**EXERCISE DIRECTIONS:** Looking through the entries, count each line where the string "Required" occurs, and write only the total.

**Plain-text document sources:**
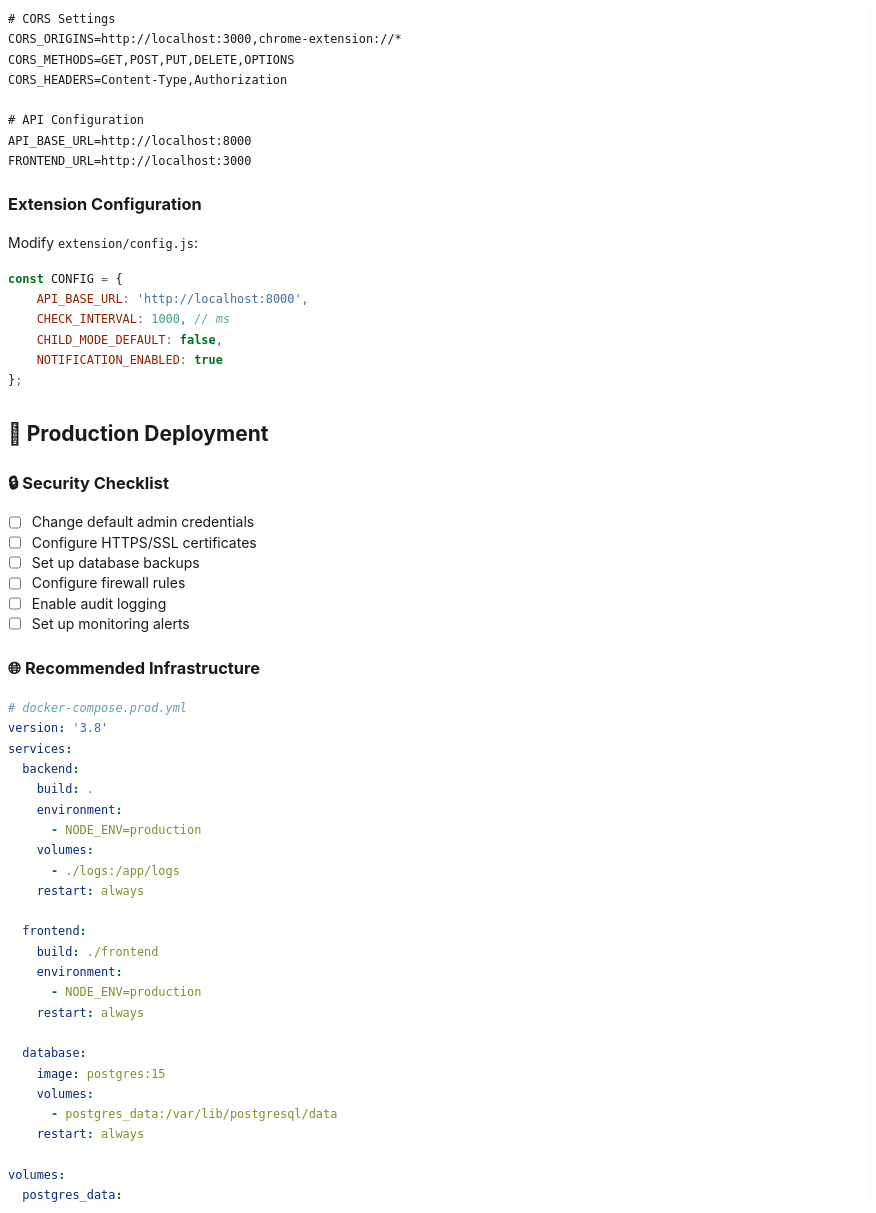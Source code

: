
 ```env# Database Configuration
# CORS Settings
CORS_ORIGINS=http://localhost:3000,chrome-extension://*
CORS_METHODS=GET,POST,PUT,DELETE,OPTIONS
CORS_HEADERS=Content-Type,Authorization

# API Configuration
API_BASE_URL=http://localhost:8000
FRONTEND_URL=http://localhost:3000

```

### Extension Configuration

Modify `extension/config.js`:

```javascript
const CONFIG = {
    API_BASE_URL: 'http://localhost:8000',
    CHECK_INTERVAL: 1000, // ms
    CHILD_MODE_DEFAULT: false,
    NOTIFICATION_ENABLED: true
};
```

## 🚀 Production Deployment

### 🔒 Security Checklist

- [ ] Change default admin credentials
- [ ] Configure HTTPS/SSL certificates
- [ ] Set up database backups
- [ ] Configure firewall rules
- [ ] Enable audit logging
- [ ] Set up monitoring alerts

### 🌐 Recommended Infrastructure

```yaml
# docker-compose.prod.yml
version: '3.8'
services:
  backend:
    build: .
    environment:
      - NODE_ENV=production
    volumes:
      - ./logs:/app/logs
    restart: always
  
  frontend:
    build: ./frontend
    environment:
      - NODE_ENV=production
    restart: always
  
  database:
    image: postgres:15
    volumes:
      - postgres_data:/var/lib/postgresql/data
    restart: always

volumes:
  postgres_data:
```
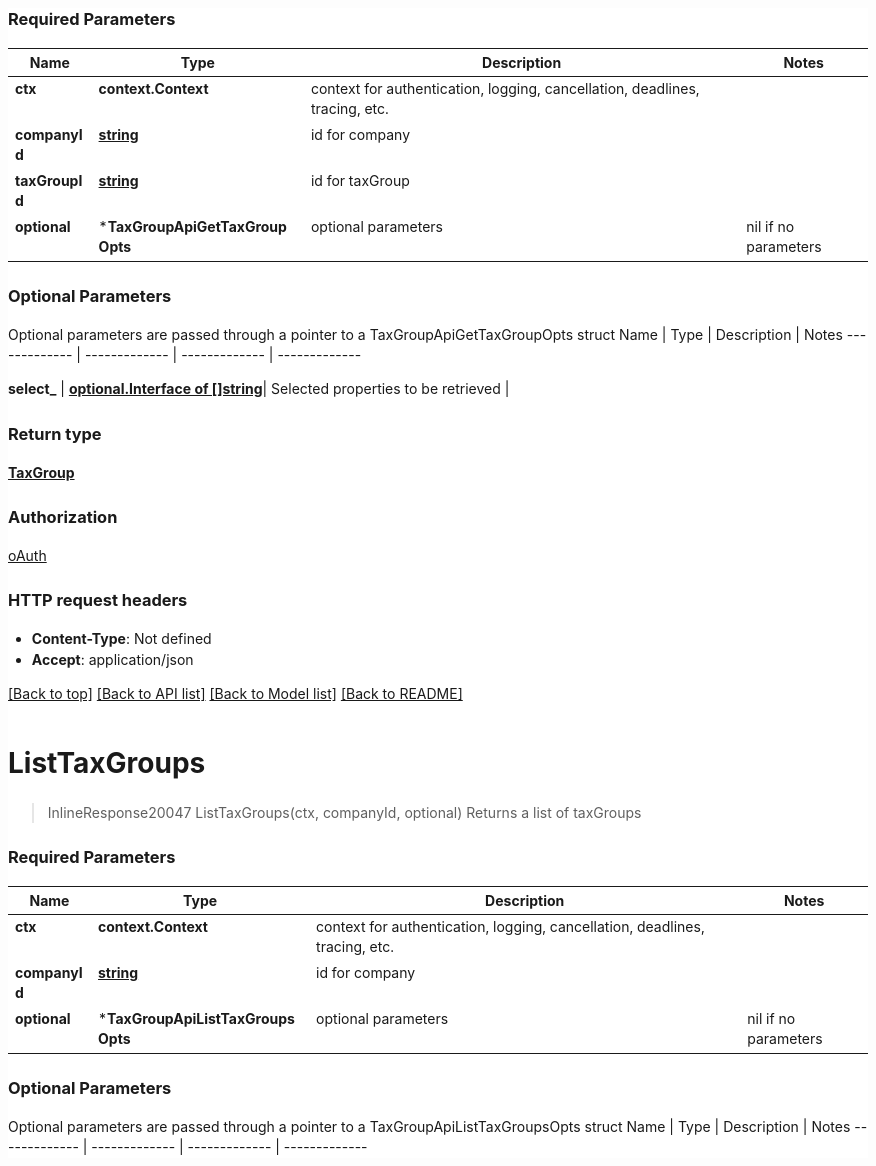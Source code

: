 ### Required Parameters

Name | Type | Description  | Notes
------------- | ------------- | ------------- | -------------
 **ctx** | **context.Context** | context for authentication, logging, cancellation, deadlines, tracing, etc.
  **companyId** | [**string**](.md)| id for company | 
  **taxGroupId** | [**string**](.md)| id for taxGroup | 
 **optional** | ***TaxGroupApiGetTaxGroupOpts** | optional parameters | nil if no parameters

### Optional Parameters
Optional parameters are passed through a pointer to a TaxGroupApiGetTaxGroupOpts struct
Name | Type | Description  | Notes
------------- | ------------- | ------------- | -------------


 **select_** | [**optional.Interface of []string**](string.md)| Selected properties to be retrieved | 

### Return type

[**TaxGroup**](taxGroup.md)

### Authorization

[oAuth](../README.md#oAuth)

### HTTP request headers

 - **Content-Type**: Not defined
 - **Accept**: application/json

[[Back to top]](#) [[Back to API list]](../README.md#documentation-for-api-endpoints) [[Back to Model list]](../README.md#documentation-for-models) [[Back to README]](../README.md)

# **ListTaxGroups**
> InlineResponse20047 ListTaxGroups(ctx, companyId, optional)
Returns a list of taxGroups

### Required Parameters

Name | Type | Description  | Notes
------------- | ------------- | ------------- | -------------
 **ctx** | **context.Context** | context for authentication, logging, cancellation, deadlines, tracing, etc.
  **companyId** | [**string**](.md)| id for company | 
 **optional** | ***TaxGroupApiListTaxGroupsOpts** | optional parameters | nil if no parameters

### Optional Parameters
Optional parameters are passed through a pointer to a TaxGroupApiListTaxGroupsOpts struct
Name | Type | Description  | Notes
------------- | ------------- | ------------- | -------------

**ANSWER FOR THE TASK:** 2